*** Opening of Dataset records ***
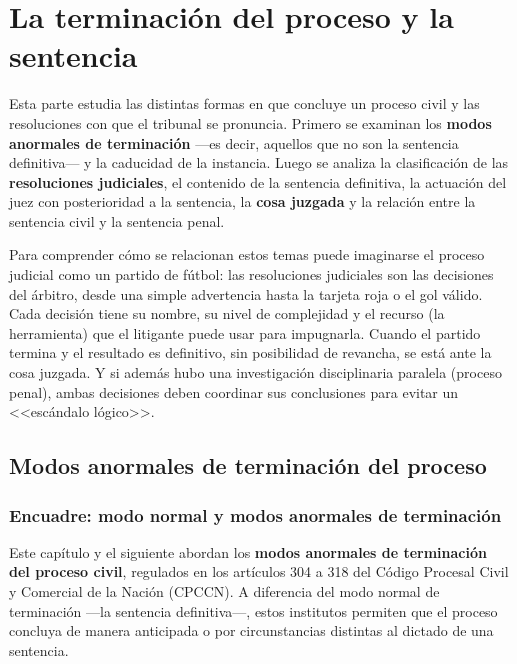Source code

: \documentclass[12pt,oneside]{book}
\begin{document}
\part{La terminación del proceso y la sentencia}
Esta parte estudia las distintas formas en que concluye un proceso civil y las resoluciones con que el tribunal se pronuncia. Primero se examinan los \textbf{modos anormales de terminación} ---es decir, aquellos que no son la sentencia definitiva--- y la caducidad de la instancia. Luego se analiza la clasificación de las \textbf{resoluciones judiciales}, el contenido de la sentencia definitiva, la actuación del juez con posterioridad a la sentencia, la \textbf{cosa juzgada} y la relación entre la sentencia civil y la sentencia penal.


\begin{note}
Para comprender cómo se relacionan estos temas puede imaginarse el proceso judicial como un partido de fútbol: las resoluciones judiciales son las decisiones del árbitro, desde una simple advertencia hasta la tarjeta roja o el gol válido. Cada decisión tiene su nombre, su nivel de complejidad y el recurso (la herramienta) que el litigante puede usar para impugnarla. Cuando el partido termina y el resultado es definitivo, sin posibilidad de revancha, se está ante la cosa juzgada. Y si además hubo una investigación disciplinaria paralela (proceso penal), ambas decisiones deben coordinar sus conclusiones para evitar un <<escándalo lógico>>.
\end{note}

\chapter[Modos anormales de terminación]{Modos anormales de terminación del proceso}\label{cap:modos}

\section{Encuadre: modo normal y modos anormales de terminación}

Este capítulo y el siguiente abordan los \textbf{modos anormales de terminación del proceso civil}, regulados en los artículos 304 a 318 del Código Procesal Civil y Comercial de la Nación (CPCCN). A diferencia del modo normal de terminación ---la sentencia definitiva---, estos institutos permiten que el proceso concluya de manera anticipada o por circunstancias distintas al dictado de una sentencia.
\end{document}
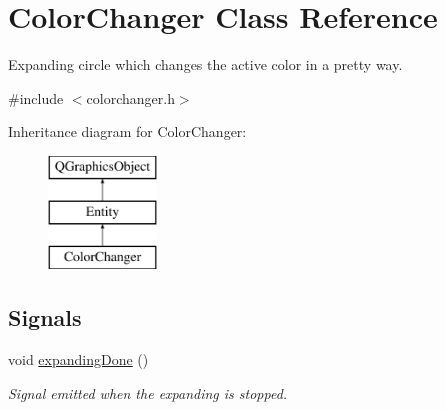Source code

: \hypertarget{class_color_changer}{}\section{Color\+Changer Class Reference}
\label{class_color_changer}


Expanding circle which changes the active color in a pretty way.  




{\ttfamily \#include $<$colorchanger.\+h$>$}

Inheritance diagram for Color\+Changer\+:\begin{figure}[H]
\begin{center}
\leavevmode
\includegraphics[height=3.000000cm]{class_color_changer}
\end{center}
\end{figure}
\subsection*{Signals}
\begin{DoxyCompactItemize}
\item 
\mbox{\label{class_color_changer_afb1d640d1c2959456064663d41b9d83c}} 
void \hyperlink{class_color_changer_afb1d640d1c2959456064663d41b9d83c}{expanding\+Done} ()
\begin{DoxyCompactList}\small\item\em Signal emitted when the expanding is stopped. \end{DoxyCompactList}\end{DoxyCompactItemize}
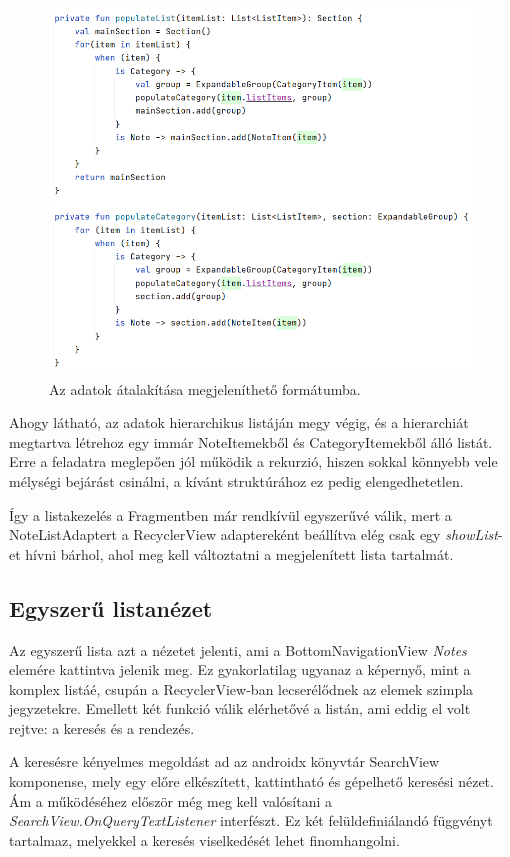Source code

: \begin{figure}[!ht]
	\centering
	\includegraphics[width=145mm, keepaspectratio]{figures/list_population.png}
	\caption{Az adatok átalakítása megjeleníthető formátumba.}
	\label{fig:PopulateList}
\end{figure}

Ahogy látható, az adatok hierarchikus listáján megy végig, és a hierarchiát megtartva létrehoz egy immár NoteItemekből és CategoryItemekből álló listát. Erre a feladatra meglepően jól működik a rekurzió, hiszen sokkal könnyebb vele mélységi bejárást csinálni, a kívánt struktúrához ez pedig elengedhetetlen. 

Így a listakezelés a Fragmentben már rendkívül egyszerűvé válik, mert a NoteListAdaptert a RecyclerView adaptereként beállítva elég csak egy \emph{showList}-et hívni bárhol, ahol meg kell változtatni a megjelenített lista tartalmát. 

\subsection{Egyszerű listanézet}
Az egyszerű lista azt a nézetet jelenti, ami a BottomNavigationView \emph{Notes} elemére kattintva jelenik meg. Ez gyakorlatilag ugyanaz a képernyő, mint a komplex listáé, csupán a RecyclerView-ban lecserélődnek az elemek szimpla jegyzetekre. Emellett két funkció válik elérhetővé a listán, ami eddig el volt rejtve: a keresés és a rendezés. 

A keresésre kényelmes megoldást ad az androidx könyvtár SearchView komponense, mely egy előre elkészített, kattintható és gépelhető keresési nézet. Ám a működéséhez először még meg kell valósítani a \emph{SearchView.OnQueryTextListener} interfészt. Ez két felüldefiniálandó függvényt tartalmaz, melyekkel a keresés viselkedését lehet finomhangolni. 

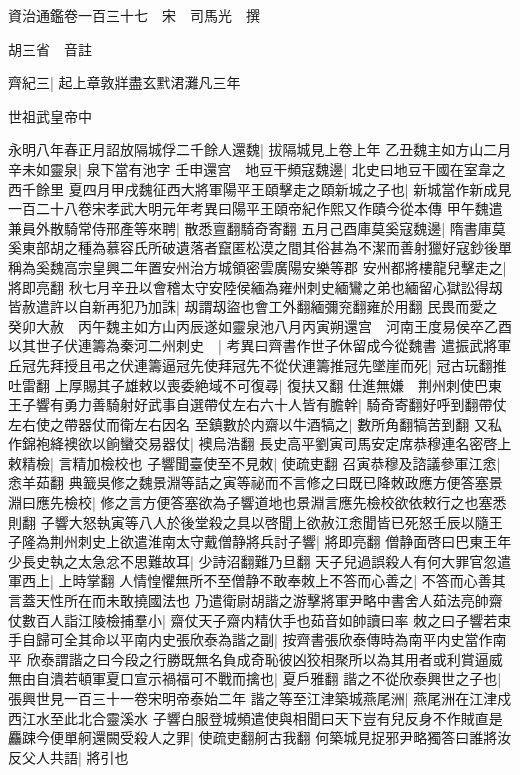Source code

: 資治通鑑卷一百三十七　宋　司馬光　撰

胡三省　音註

齊紀三|{
	起上章敦牂盡玄黓涒灘凡三年}


世祖武皇帝中

永明八年春正月詔放隔城俘二千餘人還魏|{
	拔隔城見上卷上年}
乙丑魏主如方山二月辛未如靈泉|{
	泉下當有池字}
壬申還宫　地豆干頻寇魏邊|{
	北史曰地豆干國在室韋之西千餘里}
夏四月甲戌魏征西大將軍陽平王頤擊走之頤新城之子也|{
	新城當作新成見一百二十八卷宋孝武大明元年考異曰陽平王頤帝紀作熙又作賾今從本傳}
甲午魏遣兼員外散騎常侍邢產等來聘|{
	散悉亶翻騎奇寄翻}
五月己酉庫莫奚寇魏邊|{
	隋書庫莫奚東部胡之種為慕容氏所破遺落者竄匿松漠之間其俗甚為不潔而善射獵好寇鈔後單稱為奚魏高宗皇興二年置安州治方城領密雲廣陽安樂等郡}
安州都將樓龍兒擊走之|{
	將即亮翻}
秋七月辛丑以會稽太守安陸侯緬為雍州刺史緬鸞之弟也緬留心獄訟得刼皆赦遣許以自新再犯乃加誅|{
	刼謂刼盜也會工外翻緬彌兖翻雍於用翻}
民畏而愛之　癸卯大赦　丙午魏主如方山丙辰遂如靈泉池八月丙寅朔還宫　河南王度易侯卒乙酉以其世子伏連籌為秦河二州刺史　|{
	考異曰齊書作世子休留成今從魏書}
遣振武將軍丘冠先拜授且弔之伏連籌逼冠先使拜冠先不從伏連籌推冠先墜崖而死|{
	冠古玩翻推吐雷翻}
上厚賜其子雄敕以喪委絶域不可復尋|{
	復扶又翻}
仕進無嫌　荆州刺使巴東王子響有勇力善騎射好武事自選帶仗左右六十人皆有膽幹|{
	騎奇寄翻好呼到翻帶仗左右使之帶器仗而衛左右因名}
至鎮數於内齋以牛酒犒之|{
	數所角翻犒苦到翻}
又私作錦袍絳襖欲以餉蠻交易器仗|{
	襖烏浩翻}
長史高平劉寅司馬安定席恭穆連名密啓上敕精檢|{
	言精加檢校也}
子響聞臺使至不見敇|{
	使疏吏翻}
召寅恭穆及諮議參軍江悆|{
	悆羊茹翻}
典籖吳修之魏景淵等詰之寅等祕而不言修之曰既已降敇政應方便答塞景淵曰應先檢校|{
	修之言方便答塞欲為子響道地也景淵言應先檢校欲依敕行之也塞悉則翻}
子響大怒執寅等八人於後堂殺之具以啓聞上欲赦江悆聞皆已死怒壬辰以隨王子隆為荆州刺史上欲遣淮南太守戴僧静將兵討子響|{
	將即亮翻}
僧静面啓曰巴東王年少長史執之太急忿不思難故耳|{
	少詩沼翻難乃旦翻}
天子兒過誤殺人有何大罪官忽遣軍西上|{
	上時掌翻}
人情惶懼無所不至僧静不敢奉敇上不答而心善之|{
	不答而心善其言蓋天性所在而未敢撓國法也}
乃遣衛尉胡諧之游擊將軍尹略中書舍人茹法亮帥齋仗數百人詣江陵檢捕羣小|{
	齋仗天子齋内精㐲手也茹音如帥讀曰率}
敇之曰子響若束手自歸可全其命以平南内史張欣泰為諧之副|{
	按齊書張欣泰傳時為南平内史當作南平}
欣泰謂諧之曰今段之行勝既無名負成奇恥彼凶狡相聚所以為其用者或利賞逼威無由自潰若頓軍夏口宣示禍福可不戰而擒也|{
	夏戶雅翻}
諧之不從欣泰興世之子也|{
	張興世見一百三十一卷宋明帝泰始二年}
諧之等至江津築城燕尾洲|{
	燕尾洲在江津戍西江水至此北合靈溪水}
子響白服登城頻遣使與相聞曰天下豈有兒反身不作賊直是麤踈今便單舸還闕受殺人之罪|{
	使疏吏翻舸古我翻}
何築城見捉邪尹略獨答曰誰將汝反父人共語|{
	將引也}
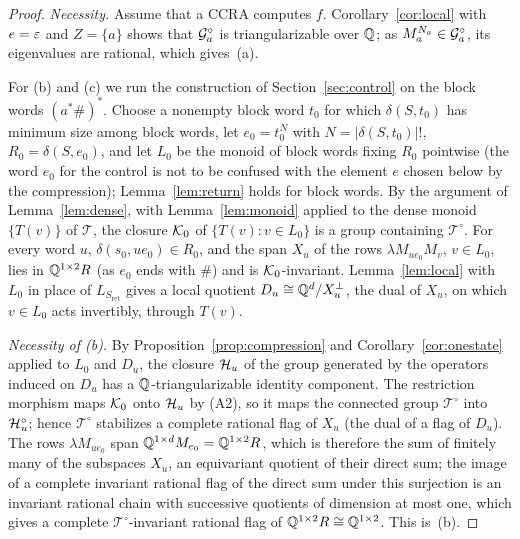 \begin{proof}
\emph{Necessity.} Assume that a CCRA computes $f$. Corollary~\ref{cor:local} with $e=\eps$ and $Z=\{a\}$ shows that $\cG_a^\circ$ is triangularizable over $\Q$; as $M_a^{N_a}\in\cG_a^\circ$, its eigenvalues are rational, which gives~(a).

For (b) and (c) we run the construction of Section~\ref{sec:control} on the block words $(a^*\#)^*$. Choose a nonempty block word $t_0$ for which $\delta(S,t_0)$ has minimum size among block words, let $e_0=t_0^{N}$ with $N=|\delta(S,t_0)|!$, $R_0=\delta(S,e_0)$, and let $L_0$ be the monoid of block words fixing $R_0$ pointwise (the word $e_0$ for the control is not to be confused with the element $e$ chosen below by the compression); Lemma~\ref{lem:return} holds for block words. By the argument of Lemma~\ref{lem:dense}, with Lemma~\ref{lem:monoid} applied to the dense monoid $\{T(v)\}$ of $\mathcal T$, the closure $\cK_0$ of $\{T(v):v\in L_0\}$ is a group containing $\mathcal T^\circ$. For every word $u$, $\delta(s_0,ue_0)\in R_0$, and the span $X_u$ of the rows $\lambda M_{ue_0}M_v$, $v\in L_0$, lies in $\Q^{1\times2}R$ (as $e_0$ ends with $\#$) and is $\cK_0$-invariant. Lemma~\ref{lem:local} with $L_0$ in place of $L_{S_{\mathrm{ret}}}$ gives a local quotient $D_u\cong\Q^d/X_u^\perp$, the dual of $X_u$, on which $v\in L_0$ acts invertibly, through $T(v)$.

\emph{Necessity of (b).} By Proposition~\ref{prop:compression} and Corollary~\ref{cor:onestate} applied to $L_0$ and $D_u$, the closure $\cH_u$ of the group generated by the operators induced on $D_u$ has a $\Q$-triangularizable identity component. The restriction morphism maps $\cK_0$ onto $\cH_u$ by (A2), so it maps the connected group $\mathcal T^\circ$ into $\cH_u^\circ$; hence $\mathcal T^\circ$ stabilizes a complete rational flag of $X_u$ (the dual of a flag of $D_u$). The rows $\lambda M_{ue_0}$ span $\Q^{1\times d}M_{e_0}=\Q^{1\times2}R$, which is therefore the sum of finitely many of the subspaces $X_u$, an equivariant quotient of their direct sum; the image of a complete invariant rational flag of the direct sum under this surjection is an invariant rational chain with successive quotients of dimension at most one, which gives a complete $\mathcal T^\circ$-invariant rational flag of $\Q^{1\times2}R\cong\Q^{1\times2}$. This is~(b).


\end{proof}
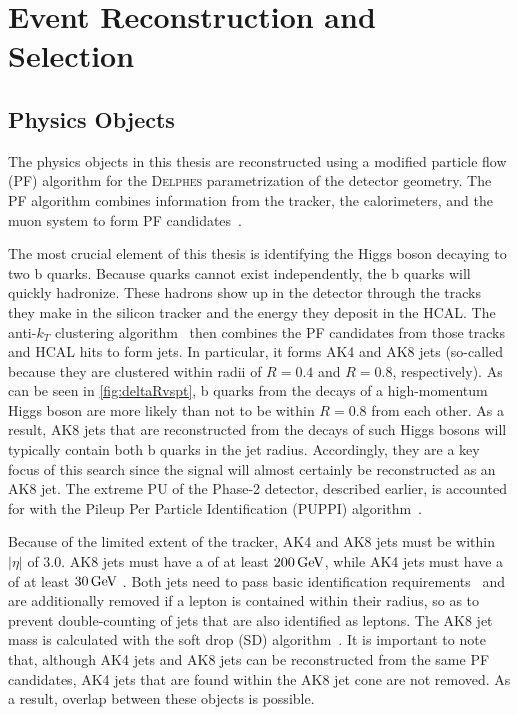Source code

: \chapter{Event Reconstruction and Selection}

\section{Physics Objects}
\label{section:objects}
The physics objects in this thesis are reconstructed using a modified particle flow (PF) algorithm for the \textsc{Delphes} parametrization of the detector geometry. The PF algorithm combines information from the tracker, the calorimeters, and the muon system to form PF candidates~\cite{cms:pf2017}.

The most crucial element of this thesis is identifying the Higgs boson decaying to two b quarks. Because quarks cannot exist independently, the b quarks will quickly hadronize. These hadrons show up in the detector through the tracks they make in the silicon tracker and the energy they deposit in the HCAL. The anti-$k_T$ clustering algorithm~\cite{ak2008} then combines the PF candidates from those tracks and HCAL hits to form jets. In particular, it forms AK4 and AK8 jets (so-called because they are clustered within radii of $R=0.4$ and $R=0.8$, respectively). As can be seen in \cref{fig:deltaRvspt}, b quarks from the decays of a high-momentum Higgs boson are more likely than not to be within $R=0.8$ from each other. As a result, AK8 jets that are reconstructed from the decays of such Higgs bosons will typically contain both b quarks in the jet radius. Accordingly, they are a key focus of this search since the signal will almost certainly be reconstructed as an AK8 jet. The extreme PU of the Phase-2 detector, described earlier, is accounted for with the Pileup Per Particle Identification (PUPPI) algorithm~\cite{puppi2014}.

Because of the limited extent of the tracker, AK4 and AK8 jets must be within $|\eta|$ of $3.0$. AK8 jets must have a \pt of at least $\GeV{200}$, while AK4 jets must have a \pt of at least $\GeV{30}$ . Both jets need to pass basic identification requirements~\cite{CMS-DP-2020-020} and are additionally removed if a lepton is contained within their radius, so as to prevent double-counting of jets that are also identified as leptons. The AK8 jet mass is calculated with the soft drop (SD) algorithm~\cite{sd2014}. It is important to note that, although AK4 jets and AK8 jets can be reconstructed from the same PF candidates, AK4 jets that are found within the AK8 jet cone are not removed. As a result, overlap between these objects is possible.


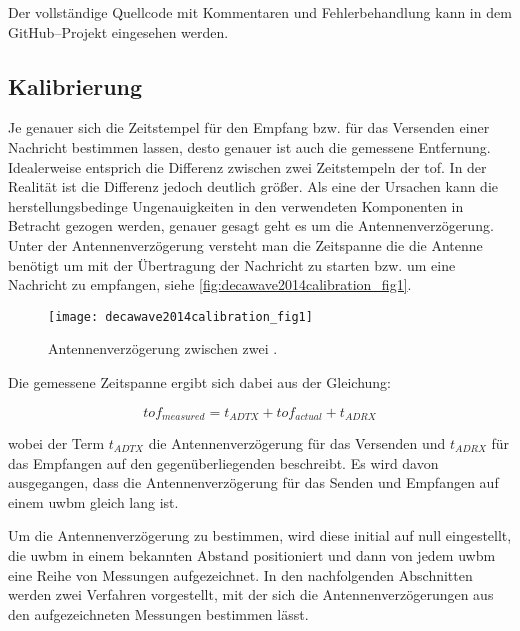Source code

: Der vollständige Quellcode mit Kommentaren und Fehlerbehandlung kann in dem GitHub--Projekt \cite{kasdorf2017roslamwithuwb} eingesehen werden.


\begin{comment}
--------------------------------------------------------------------------------
\end{comment}
\subsection{Kalibrierung}

Je genauer sich die Zeitstempel für den Empfang bzw. für das Versenden einer Nachricht bestimmen lassen, desto genauer ist auch die gemessene Entfernung. Idealerweise entsprich die Differenz zwischen zwei Zeitstempeln der \Gls{tof}. In der Realität ist die Differenz jedoch deutlich größer. Als eine der Ursachen kann die herstellungsbedinge Ungenauigkeiten in den verwendeten Komponenten in Betracht gezogen werden, genauer gesagt geht es um die Antennenverzögerung. Unter der Antennenverzögerung versteht man die Zeitspanne die die Antenne benötigt um mit der Übertragung der Nachricht zu starten bzw. um eine Nachricht zu empfangen, siehe  \autoref{fig:decawave2014calibration_fig1}.

\begin{figure}[h]
	\centering
	\texttt{[image: decawave2014calibration\_fig1]}
	\caption{Antennenverzögerung zwischen zwei .}
	\label{fig:decawave2014calibration_fig1}
\end{figure}

Die gemessene Zeitspanne ergibt sich dabei aus der Gleichung: 

\begin{equation}
tof_{measured}=t_{ADTX}+tof_{actual}+t_{ADRX}\label{eq:antenna_delay_1}
\end{equation}

wobei der Term $t_{ADTX}$ die Antennenverzögerung für das Versenden und $t_{ADRX}$ für das Empfangen auf den gegenüberliegenden  beschreibt. Es wird davon ausgegangen, dass die Antennenverzögerung für das Senden und Empfangen auf einem \Gls{uwbm} gleich lang ist. \cite{decawave2016dw1kusermanual}

Um die Antennenverzögerung zu bestimmen, wird diese initial auf null eingestellt, die \Gls{uwbm} in einem bekannten Abstand positioniert und dann von jedem \Gls{uwbm} eine Reihe von Messungen aufgezeichnet. In den nachfolgenden Abschnitten werden zwei Verfahren vorgestellt, mit der sich die Antennenverzögerungen aus den aufgezeichneten Messungen bestimmen lässt.


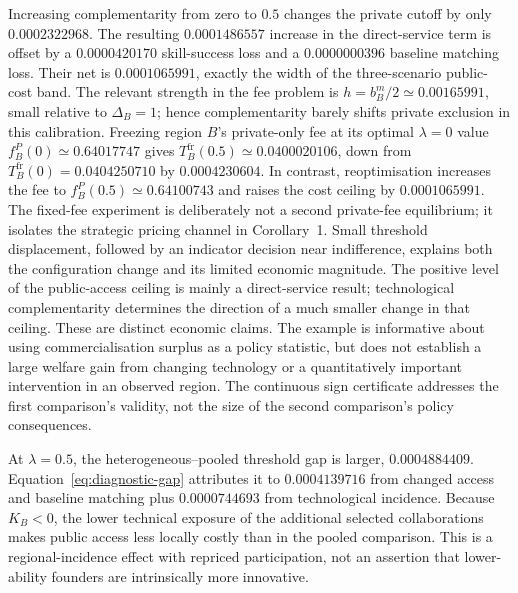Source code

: Increasing complementarity from zero to $0.5$ changes the private cutoff by only $0.0002322968$.
The resulting $0.0001486557$ increase in the direct-service term is offset by a $0.0000420170$ skill-success loss and a $0.0000000396$ baseline matching loss.
Their net is $0.0001065991$, exactly the width of the three-scenario public-cost band.
The relevant strength in the fee problem is $h=b_B^m/2\simeq0.00165991$, small relative to $\Delta_B=1$; hence complementarity barely shifts private exclusion in this calibration.
Freezing region $B$'s private-only fee at its optimal $\lambda=0$ value $f_B^P(0)\simeq0.64017747$ gives $T_B^{\mathrm{fr}}(0.5)\simeq0.0400020106$, down from $T_B^{\mathrm{fr}}(0)=0.0404250710$ by $0.0004230604$. In contrast, reoptimisation increases the fee to $f_B^P(0.5)\simeq0.64100743$ and raises the cost ceiling by $0.0001065991$. The fixed-fee experiment is deliberately not a second private-fee equilibrium; it isolates the strategic pricing channel in Corollary~1.
Small threshold displacement, followed by an indicator decision near indifference, explains both the configuration change and its limited economic magnitude. The positive level of the public-access ceiling is mainly a direct-service result; technological complementarity determines the direction of a much smaller change in that ceiling. These are distinct economic claims. The example is informative about using commercialisation surplus as a policy statistic, but does not establish a large welfare gain from changing technology or a quantitatively important intervention in an observed region. The continuous sign certificate addresses the first comparison's validity, not the size of the second comparison's policy consequences.

At $\lambda=0.5$, the heterogeneous--pooled threshold gap is larger, $0.0004884409$.
Equation~\eqref{eq:diagnostic-gap} attributes it to $0.0004139716$ from changed access and baseline matching plus $0.0000744693$ from technological incidence.
Because $K_B<0$, the lower technical exposure of the additional selected collaborations makes public access less locally costly than in the pooled comparison.
This is a regional-incidence effect with repriced participation, not an assertion that lower-ability founders are intrinsically more innovative.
*** Close of Dataset records ***
* [Description of the task]
Where a line of the records holds the word "includegraphics", copy that line.

* [Solution below]
\includegraphics[height=3.000000cm]{class_color_changer}
	\includegraphics[width=145mm, keepaspectratio]{figures/list_population.png}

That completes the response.